(Records excerpted from a collection)
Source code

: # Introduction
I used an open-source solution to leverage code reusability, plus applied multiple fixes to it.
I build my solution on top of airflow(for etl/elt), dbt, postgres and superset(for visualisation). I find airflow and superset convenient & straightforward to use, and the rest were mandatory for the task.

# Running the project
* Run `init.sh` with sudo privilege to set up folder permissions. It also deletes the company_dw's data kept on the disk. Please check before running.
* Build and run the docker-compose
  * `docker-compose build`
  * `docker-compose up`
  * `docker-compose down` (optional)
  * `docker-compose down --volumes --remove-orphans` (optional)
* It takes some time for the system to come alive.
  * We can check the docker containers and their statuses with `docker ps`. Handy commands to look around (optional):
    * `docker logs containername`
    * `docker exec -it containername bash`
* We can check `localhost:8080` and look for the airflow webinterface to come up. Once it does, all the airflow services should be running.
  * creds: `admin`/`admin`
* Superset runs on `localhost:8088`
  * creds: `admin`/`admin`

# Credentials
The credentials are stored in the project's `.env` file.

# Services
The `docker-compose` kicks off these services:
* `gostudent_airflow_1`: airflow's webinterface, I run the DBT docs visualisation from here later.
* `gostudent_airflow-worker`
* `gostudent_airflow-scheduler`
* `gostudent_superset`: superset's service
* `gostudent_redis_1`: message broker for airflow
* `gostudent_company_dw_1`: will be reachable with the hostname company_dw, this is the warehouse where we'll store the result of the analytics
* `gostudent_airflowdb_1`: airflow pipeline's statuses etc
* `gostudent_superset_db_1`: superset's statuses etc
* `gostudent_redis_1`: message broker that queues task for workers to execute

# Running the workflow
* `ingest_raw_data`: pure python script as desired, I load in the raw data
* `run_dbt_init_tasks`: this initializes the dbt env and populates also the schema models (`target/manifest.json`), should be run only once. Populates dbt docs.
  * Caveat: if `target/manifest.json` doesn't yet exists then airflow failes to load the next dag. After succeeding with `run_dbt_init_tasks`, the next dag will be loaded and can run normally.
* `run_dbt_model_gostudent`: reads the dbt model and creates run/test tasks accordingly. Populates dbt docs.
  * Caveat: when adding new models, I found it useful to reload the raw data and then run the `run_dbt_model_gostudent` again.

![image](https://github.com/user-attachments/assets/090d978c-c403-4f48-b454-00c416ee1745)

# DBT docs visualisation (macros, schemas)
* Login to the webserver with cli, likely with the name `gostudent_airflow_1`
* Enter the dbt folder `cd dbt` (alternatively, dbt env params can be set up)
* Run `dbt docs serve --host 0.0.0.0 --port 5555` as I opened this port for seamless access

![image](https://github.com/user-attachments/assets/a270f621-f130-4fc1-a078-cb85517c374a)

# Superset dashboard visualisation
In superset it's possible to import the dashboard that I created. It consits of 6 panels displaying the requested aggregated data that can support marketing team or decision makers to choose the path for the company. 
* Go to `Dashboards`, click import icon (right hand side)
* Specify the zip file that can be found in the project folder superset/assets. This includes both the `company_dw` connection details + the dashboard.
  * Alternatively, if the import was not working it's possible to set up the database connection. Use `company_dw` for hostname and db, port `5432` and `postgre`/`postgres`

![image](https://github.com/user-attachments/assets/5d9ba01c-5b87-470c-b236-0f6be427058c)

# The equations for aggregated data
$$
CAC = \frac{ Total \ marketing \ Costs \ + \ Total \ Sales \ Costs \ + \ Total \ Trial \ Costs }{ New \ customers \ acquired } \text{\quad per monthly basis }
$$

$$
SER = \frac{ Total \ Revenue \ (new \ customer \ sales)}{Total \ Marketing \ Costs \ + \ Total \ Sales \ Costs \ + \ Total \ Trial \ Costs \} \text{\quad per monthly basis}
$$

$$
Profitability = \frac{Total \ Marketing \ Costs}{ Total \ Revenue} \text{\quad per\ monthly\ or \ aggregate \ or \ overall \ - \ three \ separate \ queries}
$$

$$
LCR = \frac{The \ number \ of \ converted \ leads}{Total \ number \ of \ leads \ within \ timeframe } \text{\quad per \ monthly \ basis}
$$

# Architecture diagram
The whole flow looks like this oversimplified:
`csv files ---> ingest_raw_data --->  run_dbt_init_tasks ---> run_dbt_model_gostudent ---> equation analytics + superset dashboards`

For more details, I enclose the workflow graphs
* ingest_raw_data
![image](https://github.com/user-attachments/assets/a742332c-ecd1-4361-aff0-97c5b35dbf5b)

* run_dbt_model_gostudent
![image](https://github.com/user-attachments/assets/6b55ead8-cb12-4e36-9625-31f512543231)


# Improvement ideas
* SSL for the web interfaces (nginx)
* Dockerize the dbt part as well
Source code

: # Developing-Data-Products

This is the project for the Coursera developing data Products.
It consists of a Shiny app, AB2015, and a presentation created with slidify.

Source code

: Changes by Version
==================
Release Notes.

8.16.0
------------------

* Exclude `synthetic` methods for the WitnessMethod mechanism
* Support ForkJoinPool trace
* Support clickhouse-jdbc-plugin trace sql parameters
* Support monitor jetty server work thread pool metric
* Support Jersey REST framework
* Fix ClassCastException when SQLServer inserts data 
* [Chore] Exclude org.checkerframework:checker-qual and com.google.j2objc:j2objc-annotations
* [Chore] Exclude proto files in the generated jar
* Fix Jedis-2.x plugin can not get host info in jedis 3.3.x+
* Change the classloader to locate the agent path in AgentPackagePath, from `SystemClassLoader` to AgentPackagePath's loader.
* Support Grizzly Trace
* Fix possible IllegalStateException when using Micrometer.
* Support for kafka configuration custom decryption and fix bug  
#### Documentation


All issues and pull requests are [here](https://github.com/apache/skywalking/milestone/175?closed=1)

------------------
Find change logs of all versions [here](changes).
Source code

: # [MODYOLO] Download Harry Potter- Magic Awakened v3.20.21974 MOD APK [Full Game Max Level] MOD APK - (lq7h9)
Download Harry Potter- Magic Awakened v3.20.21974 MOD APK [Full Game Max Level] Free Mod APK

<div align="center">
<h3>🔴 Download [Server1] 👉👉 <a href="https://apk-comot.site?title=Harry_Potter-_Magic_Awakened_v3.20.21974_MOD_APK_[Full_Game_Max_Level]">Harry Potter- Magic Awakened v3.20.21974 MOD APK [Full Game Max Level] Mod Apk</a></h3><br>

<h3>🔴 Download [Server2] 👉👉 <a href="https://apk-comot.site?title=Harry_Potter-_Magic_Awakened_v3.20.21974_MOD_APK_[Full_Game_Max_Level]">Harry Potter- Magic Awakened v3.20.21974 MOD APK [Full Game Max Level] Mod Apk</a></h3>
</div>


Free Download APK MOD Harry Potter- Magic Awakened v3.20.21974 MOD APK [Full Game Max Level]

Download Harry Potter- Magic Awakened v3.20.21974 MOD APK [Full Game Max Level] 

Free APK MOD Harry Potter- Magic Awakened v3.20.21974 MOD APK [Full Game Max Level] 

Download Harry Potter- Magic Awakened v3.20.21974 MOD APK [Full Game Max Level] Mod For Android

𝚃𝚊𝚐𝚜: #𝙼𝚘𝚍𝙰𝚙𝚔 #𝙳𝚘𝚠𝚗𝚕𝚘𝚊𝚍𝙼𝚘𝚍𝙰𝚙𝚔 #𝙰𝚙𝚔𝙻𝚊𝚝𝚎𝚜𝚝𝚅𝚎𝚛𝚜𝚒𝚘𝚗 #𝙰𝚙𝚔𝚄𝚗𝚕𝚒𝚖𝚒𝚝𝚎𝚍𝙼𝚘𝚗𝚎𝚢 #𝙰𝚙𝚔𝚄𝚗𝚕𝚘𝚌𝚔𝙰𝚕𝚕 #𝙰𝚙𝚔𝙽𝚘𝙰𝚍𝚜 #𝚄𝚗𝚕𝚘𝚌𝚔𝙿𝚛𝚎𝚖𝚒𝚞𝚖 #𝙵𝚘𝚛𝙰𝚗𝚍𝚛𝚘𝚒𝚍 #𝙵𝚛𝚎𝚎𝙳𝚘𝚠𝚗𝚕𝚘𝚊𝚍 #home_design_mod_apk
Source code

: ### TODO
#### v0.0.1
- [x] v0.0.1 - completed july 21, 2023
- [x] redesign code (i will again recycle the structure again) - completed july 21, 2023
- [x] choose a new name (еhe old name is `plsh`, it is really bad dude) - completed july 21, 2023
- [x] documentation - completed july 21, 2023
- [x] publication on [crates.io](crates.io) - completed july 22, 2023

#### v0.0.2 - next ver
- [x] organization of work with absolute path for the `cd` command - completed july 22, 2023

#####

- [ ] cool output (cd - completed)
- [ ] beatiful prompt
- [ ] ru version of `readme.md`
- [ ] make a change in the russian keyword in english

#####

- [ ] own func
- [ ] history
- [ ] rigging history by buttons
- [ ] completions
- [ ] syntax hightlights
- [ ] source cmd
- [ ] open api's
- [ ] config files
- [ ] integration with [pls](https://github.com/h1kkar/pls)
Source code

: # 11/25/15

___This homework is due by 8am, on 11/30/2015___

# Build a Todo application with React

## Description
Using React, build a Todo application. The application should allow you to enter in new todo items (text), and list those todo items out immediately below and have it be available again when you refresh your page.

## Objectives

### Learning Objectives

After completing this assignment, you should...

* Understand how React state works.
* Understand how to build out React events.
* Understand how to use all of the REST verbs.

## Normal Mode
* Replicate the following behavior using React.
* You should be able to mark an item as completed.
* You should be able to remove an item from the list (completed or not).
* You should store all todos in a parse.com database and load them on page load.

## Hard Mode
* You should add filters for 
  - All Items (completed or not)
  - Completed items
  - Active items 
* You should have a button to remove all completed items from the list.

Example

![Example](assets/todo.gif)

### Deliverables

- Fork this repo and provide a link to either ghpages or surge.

> Task details
The lines from the first of the entries through the line holding "kicks off these" are to be restated word for word, and no others.

> Answer for this exercise
Source code

: # Introduction
I used an open-source solution to leverage code reusability, plus applied multiple fixes to it.
I build my solution on top of airflow(for etl/elt), dbt, postgres and superset(for visualisation). I find airflow and superset convenient & straightforward to use, and the rest were mandatory for the task.

# Running the project
* Run `init.sh` with sudo privilege to set up folder permissions. It also deletes the company_dw's data kept on the disk. Please check before running.
* Build and run the docker-compose
  * `docker-compose build`
  * `docker-compose up`
  * `docker-compose down` (optional)
  * `docker-compose down --volumes --remove-orphans` (optional)
* It takes some time for the system to come alive.
  * We can check the docker containers and their statuses with `docker ps`. Handy commands to look around (optional):
    * `docker logs containername`
    * `docker exec -it containername bash`
* We can check `localhost:8080` and look for the airflow webinterface to come up. Once it does, all the airflow services should be running.
  * creds: `admin`/`admin`
* Superset runs on `localhost:8088`
  * creds: `admin`/`admin`

# Credentials
The credentials are stored in the project's `.env` file.

# Services
The `docker-compose` kicks off these services:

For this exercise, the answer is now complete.